Operation Totalize, 1944

Published on
Review Author(s)
Book Author(s)
Stephen A. Hart
ISBN
978-1-4728-1288-9
Other Publication Information
Illustrator: Johnny Shumate, 96 pages, paperback
MSRP
$24.00
Product / Stock #
Campaign 294
Company: Osprey Publishing - Website: Visit Site
Provided by: Osprey Publishing - Website: Visit Site
Front cover

This book covers the British/Canadian offensive to close the Falaise Pocket. After D-Day, the Allies were in a pocket surrounded by German troops and the ocean, and pretty much stuck in Normandy. The Wehrmacht, thinking the British forces in the north part of the pocket to be more likely to go on the offensive, moved their spare forces north to block a breakout.

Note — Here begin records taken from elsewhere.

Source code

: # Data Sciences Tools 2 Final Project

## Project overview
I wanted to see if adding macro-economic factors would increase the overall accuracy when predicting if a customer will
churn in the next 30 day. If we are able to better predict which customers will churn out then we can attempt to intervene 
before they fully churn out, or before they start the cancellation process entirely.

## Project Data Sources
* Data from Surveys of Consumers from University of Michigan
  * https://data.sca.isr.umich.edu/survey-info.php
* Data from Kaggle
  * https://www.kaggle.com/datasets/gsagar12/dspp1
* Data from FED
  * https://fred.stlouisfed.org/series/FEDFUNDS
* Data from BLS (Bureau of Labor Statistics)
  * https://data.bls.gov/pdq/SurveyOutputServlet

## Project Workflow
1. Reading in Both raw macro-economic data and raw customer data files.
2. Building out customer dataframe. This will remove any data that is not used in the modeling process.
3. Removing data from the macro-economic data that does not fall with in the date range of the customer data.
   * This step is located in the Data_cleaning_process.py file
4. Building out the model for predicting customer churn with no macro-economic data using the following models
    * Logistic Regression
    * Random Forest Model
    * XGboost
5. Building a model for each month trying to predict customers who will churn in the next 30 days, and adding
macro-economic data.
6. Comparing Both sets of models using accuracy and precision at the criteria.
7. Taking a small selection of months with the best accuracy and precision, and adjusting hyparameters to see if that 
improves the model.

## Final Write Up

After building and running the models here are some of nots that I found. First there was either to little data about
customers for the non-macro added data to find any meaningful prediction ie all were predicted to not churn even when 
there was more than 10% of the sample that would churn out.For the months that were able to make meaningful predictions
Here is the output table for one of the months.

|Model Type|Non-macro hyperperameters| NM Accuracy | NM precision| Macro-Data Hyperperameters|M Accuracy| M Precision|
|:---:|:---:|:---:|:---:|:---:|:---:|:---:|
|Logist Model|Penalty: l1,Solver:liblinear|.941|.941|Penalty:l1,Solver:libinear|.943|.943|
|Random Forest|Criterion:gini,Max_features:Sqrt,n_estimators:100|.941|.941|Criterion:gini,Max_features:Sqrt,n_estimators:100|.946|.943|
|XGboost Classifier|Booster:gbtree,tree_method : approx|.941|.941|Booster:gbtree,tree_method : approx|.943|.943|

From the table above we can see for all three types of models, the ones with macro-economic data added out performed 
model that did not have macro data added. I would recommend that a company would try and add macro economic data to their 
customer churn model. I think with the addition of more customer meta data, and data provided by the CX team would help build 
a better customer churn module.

The Allies were planning dual offenses in late July, having brought reinforcements in across the beaches and through the ports they held. Bad weather postponed these until Operation Cobra, the attack by the Americans in the south began. Cobra effectively destroyed the German defenses in the south, but left the center and northern forces intact.

The armored force continued to advance, and began to encircle the German forces opposite the center.

The idea of Operation Totalize was to strike through the Wehrmacht’s front south-southeast toward the town of Falaise, meeting up with the American force from Cobra to completely enclose the German forces.

Totalize was an offensive by Canadian II Corps. The plan was for a combined arms armor/infantry/artillery attack against a portion of the German line, which would then be followed up with a breakout by two armored columns. The biggest idea in the first stage of the offensive was that the infantry was mounted in armored carriers. These were improvised from Priest SP artillery, by removing the gun.

The attack began at 11:30 PM (2330 hrs) on August 7th, with the Canadian column on the left and the British on the right. The plan worked pretty much as hoped. The second phase was slow to start, got lost, and ran into the SS Panzer division Hitlerjugend, which stopped them far short of the objective.

The book consists of 10 sections

  • Introduction
  • Chronology
  • Opposing commanders
  • Opposing armies
  • Opposing plans
  • The campaign
  • Aftermath
  • The battlefield today
  • Further reading
  • Index

Dr. Hart, who is a lecturer at Sandhurst, has many insightful ideas and interesting facts for this book. The concept most people have of the ground war in World War II in Europe was that except for the Ardennes, we had it pretty easy. This book disabuses that idea.

Many thanks to Osprey Publishing for the review book, and to IPMS USA for the chance to review it.